江戸時代以降の有職故実については、民間でも有職故実の研究をする者が現れます。
それまで公家や武家の間で有職故実は世襲化され、学問として停滞がみられ、伝統にとらわれない独自の研究が広がりを見せ始めます。

壺井義知(つぼいよしとも)は河内国の農家の出身で、独学で古記録を調査し、故実全般を研究を進めました。彼は享保10(1725)年に将軍徳川吉宗から江戸に招かれるなど、他の故実研究家にも大きな影響を与えました。

壺井に影響をうけた公家の間では、平松時方・野宮定基・滋野井公麗・裏松光世らによってその学問的水準が高められるようになり、また武家でも、幕臣の伊勢貞丈が武家を中心とした制度・礼式・調度・器具・服飾などについて、多くの著作を残しています。他にも、『本朝軍器考』を著わした新井白石・松平定信・塙保己一などが江戸時代の故実研究家として知られています。

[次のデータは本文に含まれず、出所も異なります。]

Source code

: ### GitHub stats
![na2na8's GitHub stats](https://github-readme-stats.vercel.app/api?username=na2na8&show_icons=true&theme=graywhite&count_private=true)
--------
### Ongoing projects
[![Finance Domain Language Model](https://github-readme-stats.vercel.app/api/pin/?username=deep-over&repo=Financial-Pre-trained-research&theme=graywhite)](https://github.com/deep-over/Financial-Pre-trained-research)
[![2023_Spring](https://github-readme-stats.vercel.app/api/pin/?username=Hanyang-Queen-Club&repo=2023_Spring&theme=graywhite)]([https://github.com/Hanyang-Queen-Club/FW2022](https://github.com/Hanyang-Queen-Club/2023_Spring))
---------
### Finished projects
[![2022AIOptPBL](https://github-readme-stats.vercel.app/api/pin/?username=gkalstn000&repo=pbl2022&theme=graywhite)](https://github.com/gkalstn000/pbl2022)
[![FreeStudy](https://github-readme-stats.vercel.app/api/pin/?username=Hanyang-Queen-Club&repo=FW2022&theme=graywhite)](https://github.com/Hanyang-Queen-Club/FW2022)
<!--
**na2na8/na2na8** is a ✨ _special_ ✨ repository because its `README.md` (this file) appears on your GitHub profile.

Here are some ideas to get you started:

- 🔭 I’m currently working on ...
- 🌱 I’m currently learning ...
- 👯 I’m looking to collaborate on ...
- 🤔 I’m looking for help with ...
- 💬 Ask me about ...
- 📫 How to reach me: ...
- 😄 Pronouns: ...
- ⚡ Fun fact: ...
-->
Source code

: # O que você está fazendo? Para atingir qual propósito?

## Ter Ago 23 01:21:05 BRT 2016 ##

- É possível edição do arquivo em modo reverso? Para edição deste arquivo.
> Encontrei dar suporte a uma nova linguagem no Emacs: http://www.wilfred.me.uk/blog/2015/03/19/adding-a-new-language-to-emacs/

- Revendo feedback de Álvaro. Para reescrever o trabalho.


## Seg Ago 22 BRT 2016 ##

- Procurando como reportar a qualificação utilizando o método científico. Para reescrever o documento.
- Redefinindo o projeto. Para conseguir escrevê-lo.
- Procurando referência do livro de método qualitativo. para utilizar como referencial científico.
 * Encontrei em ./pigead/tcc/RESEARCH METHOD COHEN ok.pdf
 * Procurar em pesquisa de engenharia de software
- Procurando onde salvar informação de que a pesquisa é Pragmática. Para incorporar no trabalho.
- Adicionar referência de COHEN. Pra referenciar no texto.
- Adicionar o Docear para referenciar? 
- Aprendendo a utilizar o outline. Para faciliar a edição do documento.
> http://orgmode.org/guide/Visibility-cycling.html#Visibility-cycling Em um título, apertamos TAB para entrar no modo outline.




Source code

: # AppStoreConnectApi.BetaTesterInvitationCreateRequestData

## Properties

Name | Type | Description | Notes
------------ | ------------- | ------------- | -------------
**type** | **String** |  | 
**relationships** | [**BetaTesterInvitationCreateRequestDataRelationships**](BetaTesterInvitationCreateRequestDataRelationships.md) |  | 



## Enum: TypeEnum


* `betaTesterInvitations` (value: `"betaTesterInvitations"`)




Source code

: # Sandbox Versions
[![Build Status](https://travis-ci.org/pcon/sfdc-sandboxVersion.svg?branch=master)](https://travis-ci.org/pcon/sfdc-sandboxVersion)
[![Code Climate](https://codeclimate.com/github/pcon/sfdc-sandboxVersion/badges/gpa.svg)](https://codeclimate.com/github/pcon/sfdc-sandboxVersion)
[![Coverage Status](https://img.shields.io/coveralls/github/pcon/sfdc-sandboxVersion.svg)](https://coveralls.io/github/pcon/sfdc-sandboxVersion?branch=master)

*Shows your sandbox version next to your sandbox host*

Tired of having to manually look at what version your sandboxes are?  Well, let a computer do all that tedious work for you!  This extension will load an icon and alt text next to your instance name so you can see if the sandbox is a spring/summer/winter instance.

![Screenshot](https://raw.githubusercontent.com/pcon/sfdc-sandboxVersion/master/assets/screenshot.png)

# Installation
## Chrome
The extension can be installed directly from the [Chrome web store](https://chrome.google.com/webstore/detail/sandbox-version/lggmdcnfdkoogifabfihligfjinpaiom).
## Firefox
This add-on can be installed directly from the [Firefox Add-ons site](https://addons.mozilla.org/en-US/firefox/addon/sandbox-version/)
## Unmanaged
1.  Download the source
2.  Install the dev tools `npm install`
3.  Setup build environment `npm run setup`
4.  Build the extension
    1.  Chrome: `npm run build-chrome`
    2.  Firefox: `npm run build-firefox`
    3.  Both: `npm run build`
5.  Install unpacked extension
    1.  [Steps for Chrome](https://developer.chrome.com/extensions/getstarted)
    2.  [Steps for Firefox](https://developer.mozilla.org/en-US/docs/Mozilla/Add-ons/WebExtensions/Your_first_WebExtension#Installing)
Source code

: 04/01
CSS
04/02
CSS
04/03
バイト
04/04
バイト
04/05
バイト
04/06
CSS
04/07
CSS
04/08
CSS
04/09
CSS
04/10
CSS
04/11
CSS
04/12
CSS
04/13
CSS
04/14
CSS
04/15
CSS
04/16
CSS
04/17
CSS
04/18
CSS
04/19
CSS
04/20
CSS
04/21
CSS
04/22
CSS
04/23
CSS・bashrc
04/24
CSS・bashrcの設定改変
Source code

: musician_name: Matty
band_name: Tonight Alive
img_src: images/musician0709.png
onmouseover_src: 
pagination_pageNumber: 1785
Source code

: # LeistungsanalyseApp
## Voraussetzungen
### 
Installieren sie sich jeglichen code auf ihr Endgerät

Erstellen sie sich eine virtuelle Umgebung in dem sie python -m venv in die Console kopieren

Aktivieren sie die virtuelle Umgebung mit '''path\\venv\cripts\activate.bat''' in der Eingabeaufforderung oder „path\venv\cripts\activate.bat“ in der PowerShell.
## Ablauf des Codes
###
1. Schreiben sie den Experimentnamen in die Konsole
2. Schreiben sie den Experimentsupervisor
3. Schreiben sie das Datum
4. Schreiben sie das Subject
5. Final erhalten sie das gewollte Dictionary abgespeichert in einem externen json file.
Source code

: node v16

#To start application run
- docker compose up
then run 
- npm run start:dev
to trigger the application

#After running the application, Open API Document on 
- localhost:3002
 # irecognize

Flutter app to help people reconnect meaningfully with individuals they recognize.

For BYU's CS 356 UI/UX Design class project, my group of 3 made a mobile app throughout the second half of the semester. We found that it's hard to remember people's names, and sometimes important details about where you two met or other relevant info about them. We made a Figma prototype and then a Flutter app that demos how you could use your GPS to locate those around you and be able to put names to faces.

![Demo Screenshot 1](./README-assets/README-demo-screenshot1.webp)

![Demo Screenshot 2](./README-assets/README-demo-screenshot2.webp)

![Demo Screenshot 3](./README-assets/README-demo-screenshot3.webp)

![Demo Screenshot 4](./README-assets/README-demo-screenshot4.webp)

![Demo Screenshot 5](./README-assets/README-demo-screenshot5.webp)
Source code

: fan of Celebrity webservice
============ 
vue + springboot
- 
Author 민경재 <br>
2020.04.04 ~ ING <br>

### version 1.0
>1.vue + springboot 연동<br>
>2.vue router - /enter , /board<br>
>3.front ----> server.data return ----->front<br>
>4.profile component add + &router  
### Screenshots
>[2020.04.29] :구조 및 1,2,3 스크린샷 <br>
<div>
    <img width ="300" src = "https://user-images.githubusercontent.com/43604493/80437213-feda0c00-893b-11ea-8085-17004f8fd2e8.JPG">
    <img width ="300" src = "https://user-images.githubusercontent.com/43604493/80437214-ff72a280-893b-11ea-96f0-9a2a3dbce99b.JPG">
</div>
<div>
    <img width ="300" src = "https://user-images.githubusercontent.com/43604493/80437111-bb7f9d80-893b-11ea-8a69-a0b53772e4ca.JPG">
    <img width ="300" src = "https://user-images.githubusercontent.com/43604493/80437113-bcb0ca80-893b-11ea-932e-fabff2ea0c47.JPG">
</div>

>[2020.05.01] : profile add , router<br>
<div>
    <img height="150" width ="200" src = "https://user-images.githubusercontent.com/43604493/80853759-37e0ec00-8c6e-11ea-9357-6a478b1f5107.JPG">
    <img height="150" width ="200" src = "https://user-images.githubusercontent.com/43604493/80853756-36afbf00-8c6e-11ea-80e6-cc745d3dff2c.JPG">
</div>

明治時代になると、公家や武家といったものが廃止され、有職故実の研究が行われる機会は少なくなりました。しかし現在でも歴史学や法制史といった枠組みの中で、この学問はしばしば言及されています。

この記事のまとめ


今回は、有職故実についてご紹介しました。

有職故実とは、朝廷や公家、あるいは武家が行っていた儀礼や慣習の総称、およびそれを研究する学問のことで、平安時代半ばにその基本が確立しました。その後、鎌倉~江戸時代に至るまで研究が積極的に行われ、現在でも歴史学の一環として取り上げられる事がしばしばあります。

また、有職故実には公家のもの(公家故実)と武家のもの(武家故実)に分かれており、学ぶ際はどちらに当たるのかを意識してみるのもいいと思いますよ。